# Flow Trading - Gary Norden



## Jamo70 (2 January 2012)

Hi all,

By chance has anyone undertaken the 'Flow Trading' course with Gary Norden of Organic Financial Group? If so your feedback would be most appreciated. 

If you have read his book 'Technical Analysis and the Active Trader' I would also be keen to get your opinion of it. 

Cheers


----------



## alocineel (27 February 2012)

Jamo70 said:


> Hi all,
> 
> By chance has anyone undertaken the 'Flow Trading' course with Gary Norden of Organic Financial Group? If so your feedback would be most appreciated.
> 
> ...




Hi there Jamo,
Interested if you have decided to go ahead with this course - I too have tried to get some feedback from previous students with little luck. Assuming no one has done the course or that people don't want to let the cat outr of the bag. Generally people will soon post feedback if the course was rubbish but not the other way round.
I am very interested in pursuing Flow trading and have donme quite a bit of digging around. PM me if you want to have a chat about this.
Cheers.


----------



## enquirer (8 March 2012)

alocineel said:


> Hi there Jamo,
> Interested if you have decided to go ahead with this course - I too have tried to get some feedback from previous students with little luck. Assuming no one has done the course or that people don't want to let the cat outr of the bag. Generally people will soon post feedback if the course was rubbish but not the other way round.
> I am very interested in pursuing Flow trading and have donme quite a bit of digging around. PM me if you want to have a chat about this.
> Cheers.




I am also interested in knowing info about the course.
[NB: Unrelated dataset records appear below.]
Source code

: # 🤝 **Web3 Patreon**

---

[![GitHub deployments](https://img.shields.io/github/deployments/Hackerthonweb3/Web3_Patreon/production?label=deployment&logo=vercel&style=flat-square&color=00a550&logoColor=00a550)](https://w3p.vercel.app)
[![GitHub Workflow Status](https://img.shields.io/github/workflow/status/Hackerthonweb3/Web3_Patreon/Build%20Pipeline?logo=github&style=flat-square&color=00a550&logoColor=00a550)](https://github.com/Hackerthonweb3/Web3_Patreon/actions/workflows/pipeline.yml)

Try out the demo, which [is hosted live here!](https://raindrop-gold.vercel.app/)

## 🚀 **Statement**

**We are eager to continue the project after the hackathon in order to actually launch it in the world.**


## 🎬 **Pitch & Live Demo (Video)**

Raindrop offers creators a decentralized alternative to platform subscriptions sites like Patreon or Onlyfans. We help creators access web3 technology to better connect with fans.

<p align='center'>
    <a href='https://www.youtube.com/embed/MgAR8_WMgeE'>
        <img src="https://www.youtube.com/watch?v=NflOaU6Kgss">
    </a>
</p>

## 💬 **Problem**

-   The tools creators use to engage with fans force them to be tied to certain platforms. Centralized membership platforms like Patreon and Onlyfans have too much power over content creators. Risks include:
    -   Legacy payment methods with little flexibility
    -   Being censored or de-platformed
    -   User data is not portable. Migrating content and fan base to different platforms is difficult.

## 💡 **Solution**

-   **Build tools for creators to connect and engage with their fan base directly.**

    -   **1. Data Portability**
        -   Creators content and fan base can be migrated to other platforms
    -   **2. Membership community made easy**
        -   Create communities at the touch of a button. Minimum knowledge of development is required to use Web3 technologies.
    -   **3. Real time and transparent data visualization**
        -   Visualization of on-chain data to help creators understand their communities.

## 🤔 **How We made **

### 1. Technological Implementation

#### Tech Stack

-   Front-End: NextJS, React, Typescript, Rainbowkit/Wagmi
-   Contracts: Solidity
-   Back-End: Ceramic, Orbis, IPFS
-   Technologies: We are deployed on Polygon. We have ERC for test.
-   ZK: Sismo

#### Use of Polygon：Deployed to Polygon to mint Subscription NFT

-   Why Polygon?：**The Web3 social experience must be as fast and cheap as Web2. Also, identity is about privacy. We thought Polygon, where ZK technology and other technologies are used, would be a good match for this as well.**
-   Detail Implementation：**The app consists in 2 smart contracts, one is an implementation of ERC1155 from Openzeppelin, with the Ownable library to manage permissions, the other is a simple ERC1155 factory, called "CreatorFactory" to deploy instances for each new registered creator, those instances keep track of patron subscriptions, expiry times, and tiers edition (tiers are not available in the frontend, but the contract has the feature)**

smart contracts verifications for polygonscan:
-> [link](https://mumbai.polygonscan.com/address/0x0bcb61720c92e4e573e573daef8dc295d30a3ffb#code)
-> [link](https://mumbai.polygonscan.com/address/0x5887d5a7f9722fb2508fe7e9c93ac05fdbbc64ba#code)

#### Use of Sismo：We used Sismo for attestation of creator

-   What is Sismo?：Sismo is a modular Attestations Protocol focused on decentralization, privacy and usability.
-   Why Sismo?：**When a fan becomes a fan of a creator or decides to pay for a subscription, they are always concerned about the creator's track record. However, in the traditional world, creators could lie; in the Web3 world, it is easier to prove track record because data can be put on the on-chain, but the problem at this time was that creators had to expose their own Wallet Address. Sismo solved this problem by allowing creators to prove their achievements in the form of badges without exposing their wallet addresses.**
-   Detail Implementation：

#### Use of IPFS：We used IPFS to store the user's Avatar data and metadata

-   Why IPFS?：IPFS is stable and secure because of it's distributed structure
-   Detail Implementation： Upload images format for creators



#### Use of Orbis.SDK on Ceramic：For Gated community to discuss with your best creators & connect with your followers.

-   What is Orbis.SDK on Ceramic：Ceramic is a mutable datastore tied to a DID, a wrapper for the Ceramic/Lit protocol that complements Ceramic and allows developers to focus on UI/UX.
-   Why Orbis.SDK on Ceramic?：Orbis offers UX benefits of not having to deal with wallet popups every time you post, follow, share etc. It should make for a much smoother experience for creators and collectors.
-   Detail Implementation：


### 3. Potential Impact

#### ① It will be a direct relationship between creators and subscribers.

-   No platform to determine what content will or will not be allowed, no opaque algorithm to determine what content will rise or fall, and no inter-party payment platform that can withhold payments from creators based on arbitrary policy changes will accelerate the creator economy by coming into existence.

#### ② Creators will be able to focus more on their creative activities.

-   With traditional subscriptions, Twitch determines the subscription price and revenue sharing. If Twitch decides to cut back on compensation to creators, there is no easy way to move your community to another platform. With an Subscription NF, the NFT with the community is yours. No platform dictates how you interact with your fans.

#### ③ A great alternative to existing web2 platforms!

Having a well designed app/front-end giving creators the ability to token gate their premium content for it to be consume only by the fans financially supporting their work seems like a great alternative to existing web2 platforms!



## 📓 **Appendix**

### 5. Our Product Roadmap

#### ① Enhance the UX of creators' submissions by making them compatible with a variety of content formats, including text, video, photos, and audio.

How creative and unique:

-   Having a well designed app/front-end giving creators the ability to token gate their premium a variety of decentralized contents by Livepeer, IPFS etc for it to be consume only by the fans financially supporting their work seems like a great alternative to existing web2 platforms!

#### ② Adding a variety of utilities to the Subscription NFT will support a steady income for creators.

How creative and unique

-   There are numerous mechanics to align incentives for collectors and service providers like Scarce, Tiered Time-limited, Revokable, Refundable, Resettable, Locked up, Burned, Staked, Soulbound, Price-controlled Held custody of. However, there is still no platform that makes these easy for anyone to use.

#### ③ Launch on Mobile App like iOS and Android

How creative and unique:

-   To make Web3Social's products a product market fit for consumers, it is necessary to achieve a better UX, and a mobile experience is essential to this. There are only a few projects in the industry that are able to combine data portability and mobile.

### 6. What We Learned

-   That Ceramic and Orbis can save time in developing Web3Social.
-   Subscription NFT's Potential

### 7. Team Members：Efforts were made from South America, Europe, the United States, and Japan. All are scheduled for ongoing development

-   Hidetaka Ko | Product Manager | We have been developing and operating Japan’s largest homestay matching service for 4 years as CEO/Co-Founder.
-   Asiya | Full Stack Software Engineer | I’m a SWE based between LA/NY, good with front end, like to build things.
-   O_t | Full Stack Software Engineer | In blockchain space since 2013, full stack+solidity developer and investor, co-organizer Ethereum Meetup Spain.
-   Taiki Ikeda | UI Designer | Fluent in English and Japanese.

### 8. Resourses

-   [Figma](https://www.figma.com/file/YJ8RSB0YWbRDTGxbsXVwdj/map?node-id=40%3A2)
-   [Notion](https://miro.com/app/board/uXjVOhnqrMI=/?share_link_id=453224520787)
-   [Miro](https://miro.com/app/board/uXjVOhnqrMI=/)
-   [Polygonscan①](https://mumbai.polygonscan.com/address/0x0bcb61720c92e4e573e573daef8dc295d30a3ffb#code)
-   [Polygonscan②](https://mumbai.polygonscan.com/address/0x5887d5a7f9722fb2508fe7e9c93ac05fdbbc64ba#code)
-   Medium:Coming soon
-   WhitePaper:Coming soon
Please let eme know what you have found.


----------



## tech/a (8 March 2012)

T/H is your man


----------



## stennno (28 March 2012)

tech/a said:


> T/H is your man




Who is T/H?

Anyone with any feedback regarding the one on one training would be much appreciated.


Cheers.


----------



## tech/a (30 March 2012)

stennno said:


> Who is T/H?
> 
> Anyone with any feedback regarding the one on one training would be much appreciated.
> 
> ...




I'm not aware of one on one training by Trembling Hand (T/H) or anyone else.
But flow trading from what I know of it is the ability to spot increases in demand or supply into a market through watching at market order flow and hopping on for the ride and hopping off when the flow ceases or slows.

T/H has perfected the art I believe. ---- well for himself anyway.
From what I've seen it's pretty intuitive.
A strong understanding of risk mitigation and positive expectancy is required.
A very quick trigger finger.
Looking at his results it's pretty clear his profits come from the few which gleen a high reward to risk.
There is a lot to be learnt in the charts he has put up for view.
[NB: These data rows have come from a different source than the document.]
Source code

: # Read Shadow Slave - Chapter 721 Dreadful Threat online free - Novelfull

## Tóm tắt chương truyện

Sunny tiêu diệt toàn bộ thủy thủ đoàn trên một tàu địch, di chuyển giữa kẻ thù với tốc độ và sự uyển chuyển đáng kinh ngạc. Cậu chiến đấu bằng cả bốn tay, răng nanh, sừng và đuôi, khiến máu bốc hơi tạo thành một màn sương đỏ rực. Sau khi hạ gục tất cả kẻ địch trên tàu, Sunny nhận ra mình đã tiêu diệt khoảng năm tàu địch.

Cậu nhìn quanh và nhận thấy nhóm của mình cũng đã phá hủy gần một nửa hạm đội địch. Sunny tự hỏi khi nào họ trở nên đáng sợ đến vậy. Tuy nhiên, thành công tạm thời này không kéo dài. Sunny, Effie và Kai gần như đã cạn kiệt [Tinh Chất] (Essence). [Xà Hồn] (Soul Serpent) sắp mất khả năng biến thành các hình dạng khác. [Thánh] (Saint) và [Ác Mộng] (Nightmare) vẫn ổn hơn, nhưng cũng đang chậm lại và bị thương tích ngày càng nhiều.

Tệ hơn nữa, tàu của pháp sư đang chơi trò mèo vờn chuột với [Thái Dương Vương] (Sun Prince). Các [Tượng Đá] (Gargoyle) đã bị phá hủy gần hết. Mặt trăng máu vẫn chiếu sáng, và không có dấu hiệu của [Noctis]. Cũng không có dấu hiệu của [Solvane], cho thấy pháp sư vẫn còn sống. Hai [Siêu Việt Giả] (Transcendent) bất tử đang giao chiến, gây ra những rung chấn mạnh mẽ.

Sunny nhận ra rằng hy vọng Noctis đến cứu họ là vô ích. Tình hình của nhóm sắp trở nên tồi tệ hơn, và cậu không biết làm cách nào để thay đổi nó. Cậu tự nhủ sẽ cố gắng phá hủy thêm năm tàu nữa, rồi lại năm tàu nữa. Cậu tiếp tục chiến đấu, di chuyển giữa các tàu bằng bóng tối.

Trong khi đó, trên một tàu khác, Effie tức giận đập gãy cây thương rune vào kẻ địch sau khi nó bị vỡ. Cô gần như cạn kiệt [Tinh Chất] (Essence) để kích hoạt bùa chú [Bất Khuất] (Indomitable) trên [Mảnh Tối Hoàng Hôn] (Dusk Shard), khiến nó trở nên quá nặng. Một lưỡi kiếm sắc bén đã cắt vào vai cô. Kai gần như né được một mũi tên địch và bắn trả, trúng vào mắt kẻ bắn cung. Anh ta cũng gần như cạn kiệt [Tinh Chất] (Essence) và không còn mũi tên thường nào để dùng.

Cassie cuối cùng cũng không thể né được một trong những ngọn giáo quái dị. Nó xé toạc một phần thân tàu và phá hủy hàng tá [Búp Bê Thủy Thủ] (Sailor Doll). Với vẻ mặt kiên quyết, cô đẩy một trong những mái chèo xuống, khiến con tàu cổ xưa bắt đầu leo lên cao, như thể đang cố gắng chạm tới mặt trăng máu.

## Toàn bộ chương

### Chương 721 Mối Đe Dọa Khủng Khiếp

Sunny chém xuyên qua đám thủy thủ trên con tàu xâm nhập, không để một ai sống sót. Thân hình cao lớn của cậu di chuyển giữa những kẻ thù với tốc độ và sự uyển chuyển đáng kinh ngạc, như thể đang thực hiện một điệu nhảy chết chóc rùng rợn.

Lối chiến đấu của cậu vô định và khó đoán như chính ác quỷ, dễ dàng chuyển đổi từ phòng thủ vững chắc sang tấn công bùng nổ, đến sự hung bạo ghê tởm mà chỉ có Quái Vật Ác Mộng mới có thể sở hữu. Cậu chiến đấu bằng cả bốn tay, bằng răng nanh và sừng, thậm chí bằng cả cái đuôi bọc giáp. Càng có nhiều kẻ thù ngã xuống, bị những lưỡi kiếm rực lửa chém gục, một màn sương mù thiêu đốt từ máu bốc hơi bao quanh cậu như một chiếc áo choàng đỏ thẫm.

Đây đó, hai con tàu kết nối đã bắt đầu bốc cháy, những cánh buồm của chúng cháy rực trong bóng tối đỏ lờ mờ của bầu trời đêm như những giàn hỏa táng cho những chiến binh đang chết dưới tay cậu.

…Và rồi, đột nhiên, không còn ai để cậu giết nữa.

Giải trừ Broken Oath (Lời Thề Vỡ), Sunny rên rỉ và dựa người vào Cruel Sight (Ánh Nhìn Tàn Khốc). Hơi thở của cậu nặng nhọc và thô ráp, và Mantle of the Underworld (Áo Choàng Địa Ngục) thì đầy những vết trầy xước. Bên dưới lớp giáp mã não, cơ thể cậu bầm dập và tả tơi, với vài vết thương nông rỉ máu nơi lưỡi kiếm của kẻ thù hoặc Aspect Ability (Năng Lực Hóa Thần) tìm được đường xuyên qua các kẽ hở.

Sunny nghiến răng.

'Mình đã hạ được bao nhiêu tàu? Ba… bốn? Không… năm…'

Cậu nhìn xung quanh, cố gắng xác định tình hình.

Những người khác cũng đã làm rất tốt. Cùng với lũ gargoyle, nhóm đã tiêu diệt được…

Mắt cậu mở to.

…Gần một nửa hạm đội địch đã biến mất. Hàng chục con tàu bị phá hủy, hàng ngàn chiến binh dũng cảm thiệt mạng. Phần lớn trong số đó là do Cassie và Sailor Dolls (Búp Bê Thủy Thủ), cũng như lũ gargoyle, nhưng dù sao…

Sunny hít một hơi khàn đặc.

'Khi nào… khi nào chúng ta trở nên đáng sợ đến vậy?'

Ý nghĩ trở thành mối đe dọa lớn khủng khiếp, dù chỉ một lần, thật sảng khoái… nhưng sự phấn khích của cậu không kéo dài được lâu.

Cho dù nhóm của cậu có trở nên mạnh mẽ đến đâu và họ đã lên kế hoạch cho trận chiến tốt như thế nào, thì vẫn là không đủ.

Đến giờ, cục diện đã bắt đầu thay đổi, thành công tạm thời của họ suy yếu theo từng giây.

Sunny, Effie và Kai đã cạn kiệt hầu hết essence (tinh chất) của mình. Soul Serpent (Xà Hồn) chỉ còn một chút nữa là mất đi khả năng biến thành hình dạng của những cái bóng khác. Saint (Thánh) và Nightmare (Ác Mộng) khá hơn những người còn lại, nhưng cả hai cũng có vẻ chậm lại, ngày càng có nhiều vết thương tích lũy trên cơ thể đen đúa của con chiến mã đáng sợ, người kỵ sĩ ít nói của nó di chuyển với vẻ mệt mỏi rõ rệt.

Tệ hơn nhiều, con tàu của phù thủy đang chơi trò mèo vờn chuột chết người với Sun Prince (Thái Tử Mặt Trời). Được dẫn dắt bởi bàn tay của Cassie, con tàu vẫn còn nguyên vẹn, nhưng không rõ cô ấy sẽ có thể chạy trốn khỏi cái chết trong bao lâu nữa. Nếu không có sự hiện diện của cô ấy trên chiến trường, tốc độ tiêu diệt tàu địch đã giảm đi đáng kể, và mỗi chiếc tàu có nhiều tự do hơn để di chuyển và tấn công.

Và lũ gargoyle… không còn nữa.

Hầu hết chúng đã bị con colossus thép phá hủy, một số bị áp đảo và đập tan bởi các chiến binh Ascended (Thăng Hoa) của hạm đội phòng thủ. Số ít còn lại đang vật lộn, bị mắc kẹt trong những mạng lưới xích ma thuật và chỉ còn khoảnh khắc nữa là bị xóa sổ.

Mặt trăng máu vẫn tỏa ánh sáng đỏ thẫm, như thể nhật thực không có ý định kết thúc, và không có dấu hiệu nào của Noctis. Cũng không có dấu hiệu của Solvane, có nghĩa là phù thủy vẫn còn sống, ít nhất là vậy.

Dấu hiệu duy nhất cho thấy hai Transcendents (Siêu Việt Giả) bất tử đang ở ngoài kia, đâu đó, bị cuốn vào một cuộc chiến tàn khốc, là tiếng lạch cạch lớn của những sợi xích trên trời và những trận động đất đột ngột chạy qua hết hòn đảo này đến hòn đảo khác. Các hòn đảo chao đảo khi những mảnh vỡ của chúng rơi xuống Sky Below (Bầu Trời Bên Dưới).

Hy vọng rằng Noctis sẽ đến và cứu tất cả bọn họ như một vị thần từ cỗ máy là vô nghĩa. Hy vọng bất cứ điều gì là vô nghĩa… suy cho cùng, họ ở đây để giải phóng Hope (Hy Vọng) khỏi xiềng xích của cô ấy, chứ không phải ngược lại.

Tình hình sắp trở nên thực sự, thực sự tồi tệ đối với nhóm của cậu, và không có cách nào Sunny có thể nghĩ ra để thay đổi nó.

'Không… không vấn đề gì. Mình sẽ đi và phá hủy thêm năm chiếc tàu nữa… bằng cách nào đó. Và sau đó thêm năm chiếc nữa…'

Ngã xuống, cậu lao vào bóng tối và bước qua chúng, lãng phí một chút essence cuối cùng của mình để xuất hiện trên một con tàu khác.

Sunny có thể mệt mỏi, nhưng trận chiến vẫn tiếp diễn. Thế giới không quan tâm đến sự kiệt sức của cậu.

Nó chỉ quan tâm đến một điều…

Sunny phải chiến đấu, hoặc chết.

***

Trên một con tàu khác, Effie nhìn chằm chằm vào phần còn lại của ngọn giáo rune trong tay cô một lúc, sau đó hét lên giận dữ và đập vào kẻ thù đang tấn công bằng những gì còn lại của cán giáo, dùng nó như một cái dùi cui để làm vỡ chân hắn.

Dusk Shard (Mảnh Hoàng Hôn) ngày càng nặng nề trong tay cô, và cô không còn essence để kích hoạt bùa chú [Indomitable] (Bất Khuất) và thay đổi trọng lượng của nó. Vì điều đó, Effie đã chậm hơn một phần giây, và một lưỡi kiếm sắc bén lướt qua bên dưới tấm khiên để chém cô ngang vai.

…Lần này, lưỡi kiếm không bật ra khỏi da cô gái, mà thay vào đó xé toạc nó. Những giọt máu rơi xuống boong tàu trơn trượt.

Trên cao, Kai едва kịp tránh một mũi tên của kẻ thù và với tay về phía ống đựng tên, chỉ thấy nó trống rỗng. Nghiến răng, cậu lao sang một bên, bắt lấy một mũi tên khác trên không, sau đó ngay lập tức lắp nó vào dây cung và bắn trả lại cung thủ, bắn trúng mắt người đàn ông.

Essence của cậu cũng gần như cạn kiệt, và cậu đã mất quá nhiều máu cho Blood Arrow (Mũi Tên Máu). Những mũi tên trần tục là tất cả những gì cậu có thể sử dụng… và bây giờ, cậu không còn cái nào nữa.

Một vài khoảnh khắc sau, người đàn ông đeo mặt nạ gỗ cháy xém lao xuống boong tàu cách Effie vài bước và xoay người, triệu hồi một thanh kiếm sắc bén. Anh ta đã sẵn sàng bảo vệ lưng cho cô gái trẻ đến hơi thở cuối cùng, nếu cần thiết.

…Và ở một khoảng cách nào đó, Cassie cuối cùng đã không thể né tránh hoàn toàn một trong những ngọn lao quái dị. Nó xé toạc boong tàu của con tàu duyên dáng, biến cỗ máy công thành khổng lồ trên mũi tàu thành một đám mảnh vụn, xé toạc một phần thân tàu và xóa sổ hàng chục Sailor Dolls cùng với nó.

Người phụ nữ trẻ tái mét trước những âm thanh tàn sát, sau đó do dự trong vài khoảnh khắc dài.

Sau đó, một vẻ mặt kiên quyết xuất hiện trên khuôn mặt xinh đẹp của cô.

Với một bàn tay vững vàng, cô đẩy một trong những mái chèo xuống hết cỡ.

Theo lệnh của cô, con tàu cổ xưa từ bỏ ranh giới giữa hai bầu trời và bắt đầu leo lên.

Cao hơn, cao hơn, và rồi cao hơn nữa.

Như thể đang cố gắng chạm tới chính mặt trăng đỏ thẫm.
I think the thread was call " Nothing to something" or similar.

No doubt T/H will correct any assumptions above which are incorrect.


----------



## Trembling Hand (30 March 2012)

tech/a said:


> ....flow trading from what I know of it is the ability to spot increases in demand or supply into a market through watching at market order flow and hopping on for the ride and hopping off when the flow ceases or slows.
> 
> No doubt T/H will correct any assumptions above which are incorrect.
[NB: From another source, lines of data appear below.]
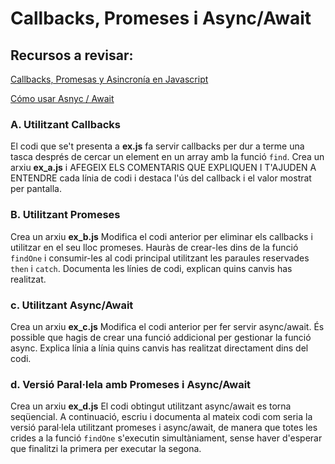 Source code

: # Callbacks, Promeses i Async/Await

## Recursos a revisar:

[Callbacks, Promesas y Asincronía en Javascript](https://www.freecodecamp.org/espanol/news/sincrono-vs-asincrono-en-javascript/)

[Cómo usar Asnyc / Await](https://www.freecodecamp.org/espanol/news/como-usar-async-await-para-escribir-un-codigo-mejor-en-javascript/)

### A. Utilitzant Callbacks

El codi que se't presenta a **ex.js** fa servir callbacks per dur a terme una tasca després de cercar un element en un array amb la funció `find`. Crea un arxiu **ex_a.js** i AFEGEIX ELS COMENTARIS QUE EXPLIQUEN I T'AJUDEN A ENTENDRE cada línia de codi i destaca l'ús del callback i el valor mostrat per pantalla.

### B. Utilitzant Promeses

Crea un arxiu **ex_b.js** Modifica el codi anterior per eliminar els callbacks i utilitzar en el seu lloc promeses. Hauràs de crear-les dins de la funció `findOne` i consumir-les al codi principal utilitzant les paraules reservades `then` i `catch`. Documenta les línies de codi, explican quins canvis has realitzat.

### c. Utilitzant Async/Await

Crea un arxiu **ex_c.js** Modifica el codi anterior per fer servir async/await. És possible que hagis de crear una funció addicional per gestionar la funció async. Explica línia a línia quins canvis has realitzat directament dins del codi.

### d. Versió Paral·lela amb Promeses i Async/Await

Crea un arxiu **ex_d.js** El codi obtingut utilitzant async/await es torna seqüencial. A continuació, escriu i documenta al mateix codi com seria la versió paral·lela utilitzant promeses i async/await, de manera que totes les crides a la funció `findOne` s'executin simultàniament, sense haver d'esperar que finalitzi la primera per executar la segona.
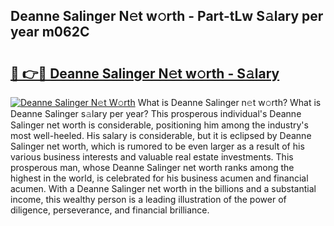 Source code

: ## Deanne Salinger N𝚎t w𝚘rth - Part-tLw S𝚊lary per year m062C

# <h2><a href="http://gc4g0i3.nevu.top/?p=Deanne+Salinger">🔗 👉🔴 Deanne Salinger N𝚎t w𝚘rth - S𝚊lary</a></h2>

[![Deanne Salinger N𝚎t W𝚘rth](https://i.imgur.com/Oavwk0R.jpeg)](http://gc4g0i3.nevu.top/?p=Deanne+Salinger)
What is Deanne Salinger n𝚎t w𝚘rth? What is Deanne Salinger s𝚊lary per year?
This prosperous individual's Deanne Salinger net worth is considerable, positioning him among the industry's most well-heeled. His salary is considerable, but it is eclipsed by Deanne Salinger net worth, which is rumored to be even larger as a result of his various business interests and valuable real estate investments. This prosperous man, whose Deanne Salinger net worth ranks among the highest in the world, is celebrated for his business acumen and financial acumen. With a Deanne Salinger net worth in the billions and a substantial income, this wealthy person is a leading illustration of the power of diligence, perseverance, and financial brilliance.
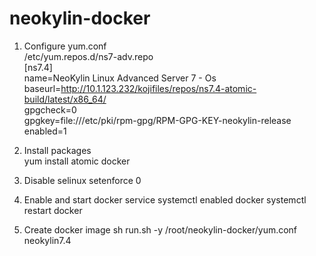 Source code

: # neokylin-docker
1. Configure yum.conf  
/etc/yum.repos.d/ns7-adv.repo  
[ns7.4]  
name=NeoKylin Linux Advanced Server 7 - Os  
baseurl=http://10.1.123.232/kojifiles/repos/ns7.4-atomic-build/latest/x86_64/  
gpgcheck=0  
gpgkey=file:///etc/pki/rpm-gpg/RPM-GPG-KEY-neokylin-release  
enabled=1  
2. Install packages  
yum install atomic docker

3. Disable selinux
setenforce 0

4. Enable and start docker service
systemctl enabled docker
systemctl restart docker

5. Create docker image
sh  run.sh  -y /root/neokylin-docker/yum.conf neokylin7.4
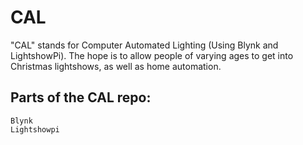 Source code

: # CAL 
"CAL" stands for Computer Automated Lighting (Using Blynk and LightshowPi). The hope is to allow people of varying ages to get into Christmas lightshows, as well as home automation. 

## Parts of the CAL repo:
	Blynk
	Lightshowpi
 Oh Techie but its the opposite to what you have assumed.


----------



## tech/a (30 March 2012)

Trembling Hand said:


> Oh Techie but its the opposite to what you have assumed.




Thanks.
Decrease in flow in or out.
Thinking about it makes more sence.
So you do do 1 on 1 tutors!


----------



## stennno (30 March 2012)

Gary Norden is offering the tutoring.

Really looking for any testimonials from anyone that has done the training.

Regards


----------



## cob7 (24 November 2015)

Hello all,

Im also keen to see has anyone been on training with Gary Norden?. If anyone knows anything I would love to hear , please pm or reply to thread,

thanks in advance,
Conor


----------



## cob7 (24 November 2015)

Hello all,

Im also keen to see has anyone been on training with Gary Norden?. If anyone knows anything I would love to hear , please pm or reply to thread,

thanks in advance,
Conor


----------



## Bruwoo (12 February 2016)

Has anyone been able to talk with someone who has been mentored by Gary? Impressions?


----------



## cob7 (2 March 2016)

Bruwoo said:


> Has anyone been able to talk with someone who has been mentored by Gary? Impressions?




No i havent been able to find anyone.


----------



## geth03 (5 May 2017)

Hi Guys,
already anyone who knows more about anything ?


----------